#### [EXTRACTED INFORMATION]
- - -

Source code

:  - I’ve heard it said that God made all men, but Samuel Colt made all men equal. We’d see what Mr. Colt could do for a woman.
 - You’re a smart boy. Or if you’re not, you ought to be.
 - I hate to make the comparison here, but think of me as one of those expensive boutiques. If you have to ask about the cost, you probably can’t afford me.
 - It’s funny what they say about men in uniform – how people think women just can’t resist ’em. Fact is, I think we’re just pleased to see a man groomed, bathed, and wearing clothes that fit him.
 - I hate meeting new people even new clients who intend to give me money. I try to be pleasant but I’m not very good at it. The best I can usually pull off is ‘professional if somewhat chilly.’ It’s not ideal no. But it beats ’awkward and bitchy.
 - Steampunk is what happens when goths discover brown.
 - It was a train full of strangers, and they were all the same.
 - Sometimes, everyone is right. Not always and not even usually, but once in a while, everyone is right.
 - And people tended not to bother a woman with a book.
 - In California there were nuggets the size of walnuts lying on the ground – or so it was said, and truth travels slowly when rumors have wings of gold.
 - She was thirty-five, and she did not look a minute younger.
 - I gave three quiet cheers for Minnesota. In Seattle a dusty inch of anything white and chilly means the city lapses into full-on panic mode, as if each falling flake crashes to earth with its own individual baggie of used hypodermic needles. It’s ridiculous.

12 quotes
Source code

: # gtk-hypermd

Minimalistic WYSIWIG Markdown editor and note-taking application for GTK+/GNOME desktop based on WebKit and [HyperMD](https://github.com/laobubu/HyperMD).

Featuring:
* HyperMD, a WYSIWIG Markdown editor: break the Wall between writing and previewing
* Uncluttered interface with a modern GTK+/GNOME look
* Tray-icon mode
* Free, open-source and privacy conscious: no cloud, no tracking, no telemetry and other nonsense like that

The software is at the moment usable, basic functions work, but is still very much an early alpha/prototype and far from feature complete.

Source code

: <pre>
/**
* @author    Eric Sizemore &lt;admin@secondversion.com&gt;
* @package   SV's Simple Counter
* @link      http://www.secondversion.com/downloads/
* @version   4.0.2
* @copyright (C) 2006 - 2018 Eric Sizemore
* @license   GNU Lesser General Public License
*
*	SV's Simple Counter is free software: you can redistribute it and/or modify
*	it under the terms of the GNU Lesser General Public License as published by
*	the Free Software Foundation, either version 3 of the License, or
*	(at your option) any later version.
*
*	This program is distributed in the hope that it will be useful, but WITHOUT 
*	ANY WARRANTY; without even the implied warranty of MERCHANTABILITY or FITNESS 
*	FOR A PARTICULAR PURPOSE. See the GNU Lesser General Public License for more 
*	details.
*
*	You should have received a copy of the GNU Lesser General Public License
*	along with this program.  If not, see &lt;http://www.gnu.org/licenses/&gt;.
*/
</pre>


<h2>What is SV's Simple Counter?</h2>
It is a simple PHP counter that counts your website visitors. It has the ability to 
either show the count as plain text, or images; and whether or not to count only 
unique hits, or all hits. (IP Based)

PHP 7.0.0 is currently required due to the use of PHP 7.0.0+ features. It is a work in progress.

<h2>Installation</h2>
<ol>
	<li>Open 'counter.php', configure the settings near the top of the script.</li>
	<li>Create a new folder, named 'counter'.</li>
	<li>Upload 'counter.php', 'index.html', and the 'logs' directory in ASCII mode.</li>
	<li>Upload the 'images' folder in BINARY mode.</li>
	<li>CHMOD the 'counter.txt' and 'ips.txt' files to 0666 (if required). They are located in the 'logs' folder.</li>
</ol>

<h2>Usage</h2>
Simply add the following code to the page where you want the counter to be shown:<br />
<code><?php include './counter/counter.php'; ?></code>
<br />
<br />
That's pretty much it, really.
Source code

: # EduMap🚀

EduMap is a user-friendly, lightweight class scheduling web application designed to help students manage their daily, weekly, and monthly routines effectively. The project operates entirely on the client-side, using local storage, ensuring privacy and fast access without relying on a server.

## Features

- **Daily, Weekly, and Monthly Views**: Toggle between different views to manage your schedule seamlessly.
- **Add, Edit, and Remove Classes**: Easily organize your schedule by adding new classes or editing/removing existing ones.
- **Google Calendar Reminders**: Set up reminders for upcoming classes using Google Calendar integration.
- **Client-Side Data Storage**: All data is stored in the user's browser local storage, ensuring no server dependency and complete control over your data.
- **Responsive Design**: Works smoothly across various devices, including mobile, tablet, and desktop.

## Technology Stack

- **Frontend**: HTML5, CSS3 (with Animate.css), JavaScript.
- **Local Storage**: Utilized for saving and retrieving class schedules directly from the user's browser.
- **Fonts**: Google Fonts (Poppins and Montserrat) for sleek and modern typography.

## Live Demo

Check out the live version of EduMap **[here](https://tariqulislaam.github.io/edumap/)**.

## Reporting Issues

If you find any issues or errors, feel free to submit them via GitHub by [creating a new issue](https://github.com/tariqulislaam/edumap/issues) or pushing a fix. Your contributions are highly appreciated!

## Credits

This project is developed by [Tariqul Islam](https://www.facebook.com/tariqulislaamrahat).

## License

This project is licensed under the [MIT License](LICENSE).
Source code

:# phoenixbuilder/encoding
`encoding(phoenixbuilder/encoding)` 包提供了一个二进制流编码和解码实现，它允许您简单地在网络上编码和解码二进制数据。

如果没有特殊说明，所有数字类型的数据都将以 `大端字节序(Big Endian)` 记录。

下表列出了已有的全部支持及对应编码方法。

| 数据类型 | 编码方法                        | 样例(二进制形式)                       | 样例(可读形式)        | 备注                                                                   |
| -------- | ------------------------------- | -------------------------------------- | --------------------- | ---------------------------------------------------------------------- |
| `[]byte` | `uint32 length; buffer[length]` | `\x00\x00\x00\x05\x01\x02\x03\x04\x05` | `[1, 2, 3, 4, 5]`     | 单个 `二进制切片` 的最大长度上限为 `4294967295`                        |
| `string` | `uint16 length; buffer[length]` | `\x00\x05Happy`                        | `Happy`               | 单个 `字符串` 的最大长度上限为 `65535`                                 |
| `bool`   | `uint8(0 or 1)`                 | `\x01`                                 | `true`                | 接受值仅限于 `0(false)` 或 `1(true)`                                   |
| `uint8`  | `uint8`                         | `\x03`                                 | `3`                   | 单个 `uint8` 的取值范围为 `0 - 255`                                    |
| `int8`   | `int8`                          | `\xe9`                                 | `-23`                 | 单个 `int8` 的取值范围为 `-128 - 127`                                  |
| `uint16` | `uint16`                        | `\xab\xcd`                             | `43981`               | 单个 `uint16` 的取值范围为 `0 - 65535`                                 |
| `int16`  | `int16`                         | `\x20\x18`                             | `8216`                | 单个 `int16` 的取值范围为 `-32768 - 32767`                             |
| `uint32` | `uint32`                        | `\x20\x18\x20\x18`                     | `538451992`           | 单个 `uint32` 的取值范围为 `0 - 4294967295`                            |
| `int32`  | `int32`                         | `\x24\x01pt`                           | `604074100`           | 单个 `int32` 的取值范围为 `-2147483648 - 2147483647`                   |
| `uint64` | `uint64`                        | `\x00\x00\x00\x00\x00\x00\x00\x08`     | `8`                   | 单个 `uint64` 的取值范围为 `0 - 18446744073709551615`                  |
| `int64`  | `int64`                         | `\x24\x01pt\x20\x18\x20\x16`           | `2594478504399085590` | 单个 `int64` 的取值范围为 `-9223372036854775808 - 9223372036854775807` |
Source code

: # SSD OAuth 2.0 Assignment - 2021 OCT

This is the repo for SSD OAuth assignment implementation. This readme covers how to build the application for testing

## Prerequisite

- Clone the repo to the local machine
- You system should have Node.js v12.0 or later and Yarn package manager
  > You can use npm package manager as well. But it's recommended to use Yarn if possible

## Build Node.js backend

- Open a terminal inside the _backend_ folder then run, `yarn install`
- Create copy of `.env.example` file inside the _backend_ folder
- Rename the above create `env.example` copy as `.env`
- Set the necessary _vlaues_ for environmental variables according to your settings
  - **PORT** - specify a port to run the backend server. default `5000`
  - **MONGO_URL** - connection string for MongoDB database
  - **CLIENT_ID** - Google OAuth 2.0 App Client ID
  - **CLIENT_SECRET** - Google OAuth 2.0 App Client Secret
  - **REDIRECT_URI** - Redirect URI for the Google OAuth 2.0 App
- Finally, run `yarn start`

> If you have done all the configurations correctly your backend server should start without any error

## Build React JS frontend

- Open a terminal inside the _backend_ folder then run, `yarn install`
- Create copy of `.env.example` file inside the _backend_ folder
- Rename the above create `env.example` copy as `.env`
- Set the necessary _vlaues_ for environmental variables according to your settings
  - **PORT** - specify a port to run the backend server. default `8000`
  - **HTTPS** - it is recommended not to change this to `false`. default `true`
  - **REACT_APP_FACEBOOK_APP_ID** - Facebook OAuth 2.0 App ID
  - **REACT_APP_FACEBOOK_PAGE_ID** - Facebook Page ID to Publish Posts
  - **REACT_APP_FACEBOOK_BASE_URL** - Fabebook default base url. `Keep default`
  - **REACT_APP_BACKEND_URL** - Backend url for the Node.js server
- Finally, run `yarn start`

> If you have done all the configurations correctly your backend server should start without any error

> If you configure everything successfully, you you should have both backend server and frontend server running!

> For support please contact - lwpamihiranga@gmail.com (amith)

- - -

#### [WHAT THE EXERCISE ASKS]
Wherever the string "from" appears in the data above, copy the line it sits in.

#### [EXERCISE RESULT]
The software is at the moment usable, basic functions work, but is still very much an early alpha/prototype and far from feature complete.
- **Local Storage**: Utilized for saving and retrieving class schedules directly from the user's browser.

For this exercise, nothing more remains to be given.